Jerry's incorrect reasoning may go something like this “I am truly aroused but I’m having these thoughts that bother me at the same time. Maybe these thoughts actually don’t bother me and I truly enjoy them since my body is displaying clear signs of arousal. Do I stop, or keep going? I’m not sure. I’m confused. If I stop I might be giving in to OCD, but if I keep going I might be agreeing with the uncomfortable thoughts.” This example is a bit more layered than the first in the fact that just a sexual thought itself, regardless of its object(s) of focus, can trigger a sexual arousal response. This is often referred to as a groinal response. The explanation is more complex than this and has to do with how our mind can create arbitrary relationships between pieces of information. (Maybe more on this in another blog post).

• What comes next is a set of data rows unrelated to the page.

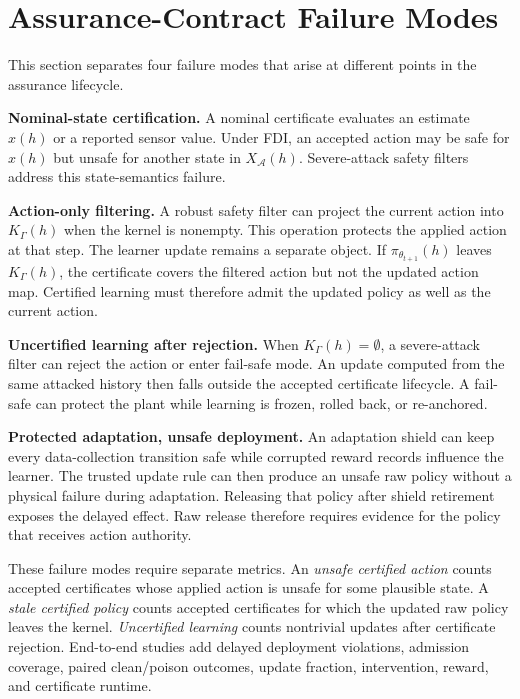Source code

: \section{Assurance-Contract Failure Modes}
\label{sec:lifecycle-attacks}

This section separates four failure modes that arise at different points in
the assurance lifecycle.

\textbf{Nominal-state certification.}
A nominal certificate evaluates an estimate $\hat x(h)$ or a reported sensor
value.  Under FDI, an accepted action may be safe for $\hat x(h)$ but unsafe
for another state in $X_{\mathcal A}(h)$.  Severe-attack safety filters address
this state-semantics failure.

\textbf{Action-only filtering.}
A robust safety filter can project the current action into $K_\Gamma(h)$ when
the kernel is nonempty.  This operation protects the applied action at that
step.  The learner update remains a separate object.  If
$\pi_{\theta_{t+1}}(h)$ leaves $K_\Gamma(h)$, the certificate covers the
filtered action but not the updated action map.  Certified learning must
therefore admit the updated policy as well as the current action.

\textbf{Uncertified learning after rejection.}
When $K_\Gamma(h)=\emptyset$, a severe-attack filter can reject the action or
enter fail-safe mode.  An update computed from the same attacked history then
falls outside the accepted certificate lifecycle.  A fail-safe can protect the
plant while learning is frozen, rolled back, or re-anchored.

\textbf{Protected adaptation, unsafe deployment.}
An adaptation shield can keep every data-collection transition safe while
corrupted reward records influence the learner.  The trusted update rule can
then produce an unsafe raw policy without a physical failure during
adaptation.  Releasing that policy after shield retirement exposes the delayed
effect.  Raw release therefore requires evidence for the policy that receives
action authority.

These failure modes require separate metrics.  An \emph{unsafe certified action}
counts accepted certificates whose applied action is unsafe for some plausible
state.  A \emph{stale certified policy} counts accepted certificates for which
the updated raw policy leaves the kernel.  \emph{Uncertified learning} counts
nontrivial updates after certificate rejection.  End-to-end studies
add delayed deployment violations, admission coverage, paired clean/poison
outcomes, update fraction, intervention, reward, and certificate runtime.
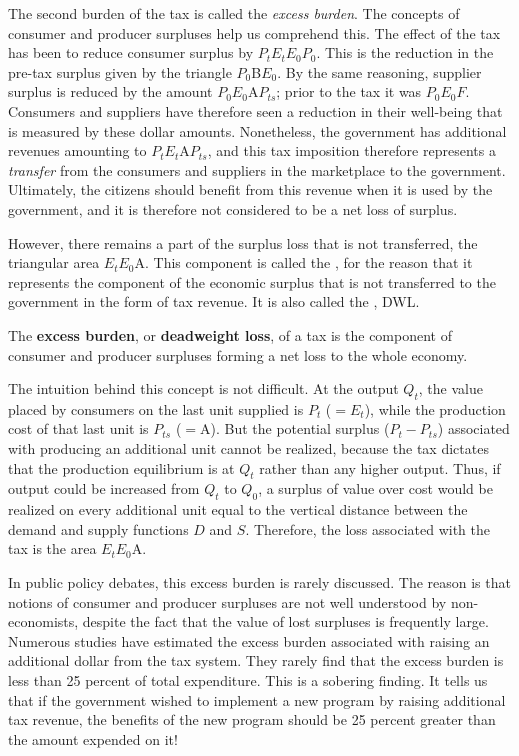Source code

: The second burden of the tax is called the \textit{excess burden}. The
concepts of consumer and producer surpluses help us comprehend this. The
effect of the tax has been to reduce consumer surplus by $%
P_{t}E_{t}E_{0}P_{0}$. This is the reduction in the pre-tax surplus given by
the triangle $P_{0}$B$E_{0}$. By the same reasoning, supplier surplus is
reduced by the amount $P_{0}E_{0}$A$P_{ts}$; prior to the tax it was $%
P_{0}E_{0}F$. Consumers and suppliers have therefore seen a reduction in
their well-being that is measured by these dollar amounts. Nonetheless, the
government has additional revenues amounting to $P_{t}E_{t}$A$P_{ts}$, and
this tax imposition therefore represents a \textit{transfer} from the
consumers and suppliers in the marketplace to the government. Ultimately,
the citizens should benefit from this revenue when it is used by the
government, and it is therefore not considered to be a net loss of surplus.

\newhtmlpage

However, there remains a part of the surplus loss that is not transferred,
the triangular area $E_{t}E_{0}$A. This component is called the %
, for the reason that it represents the component
of the economic surplus that is not transferred to the government in the
form of tax revenue. It is also called the ,
DWL.

\begin{DefBox}
The \textbf{excess burden}, or \textbf{deadweight loss}, of a tax is the component of consumer and producer surpluses forming a net loss to the whole economy.
\end{DefBox}

The intuition behind this concept is not difficult. At the output $Q_{t}$,
the value placed by consumers on the last unit supplied is $P_{t}$ ($=E_{t}$),
while the production cost of that last unit is $P_{ts}$ ($=$A). But the
potential surplus ($P_{t}-P_{ts}$) associated with producing an additional
unit cannot be realized, because the tax dictates that the production
equilibrium is at $Q_{t}$ rather than any higher output. Thus, if output
could be increased from $Q_{t}$ to $Q_{0}$, a surplus of value over cost
would be realized on every additional unit equal to the vertical distance
between the demand and supply functions $D$ and $S$. Therefore, the loss
associated with the tax is the area $E_{t}E_{0}$A.

In public policy debates, this excess burden is rarely discussed. The reason
is that notions of consumer and producer surpluses are not well understood
by non-economists, despite the fact that the value of lost surpluses is
frequently large. Numerous studies have estimated the excess burden
associated with raising an additional dollar from the tax system. They
rarely find that the excess burden is less than 25 percent of total
expenditure. This is a sobering finding. It tells us that if the government
wished to implement a new program by raising additional tax revenue, the
benefits of the new program should be 25 percent greater than the amount
expended on it!

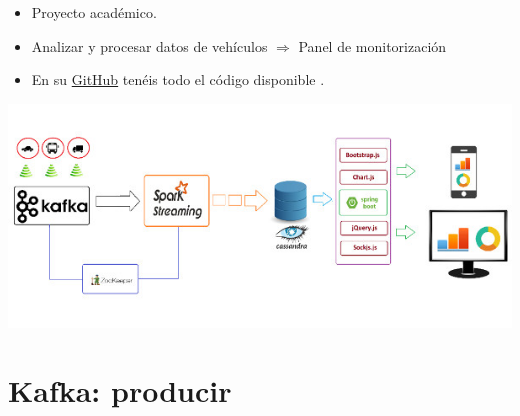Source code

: \documentclass[dvipsnames]{beamer}
\begin{document}
        \begin{frame}
          \begin{itemize}
          \item Proyecto académico.
          \item Analizar y procesar datos de vehículos $\Rightarrow$ Panel de monitorización
          \item En su \href{https://github.com/baghelamit/iot-traffic-monitor}{\textcolor{deepBlue}{GitHub}} tenéis todo el código disponible \Winkey.
          \end{itemize}
        \end{frame}

        \begin{frame}
          \begin{center}
          \includegraphics[scale=0.5]{img/arquitectura.jpg}  
          \end{center}          
        \end{frame}

        \section{Kafka: producir}
	
\end{document}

This post is really meant to be informational versus instructional. If someone has an experience like Jerry and isn’t aware of this phenomenon, she may have a more difficult time than she could be having. In other words, simply knowing this phenomenon exists may be helpful. Similar to how knowing OCD exists can be helpful. Or how knowing black-and-white thinking exists. We need to be knowledgable and aware of these experiences in order to call them out. One thing that can be incorporated into such bothersome experiences is mindfulness. Acknowledging what thoughts, feelings, and sensations we're having in an open, compassionate, non-judgemental way, can be useful.


Blending is:

A type of thinking error (cognitive distortion) where feelings and thoughts from one event or context get misattributed to another and allow the process of reasoning to “make sense (albeit in an unhelpful way) to the sufferer, often leading the suffer to perform compulsions or engage in avoidance.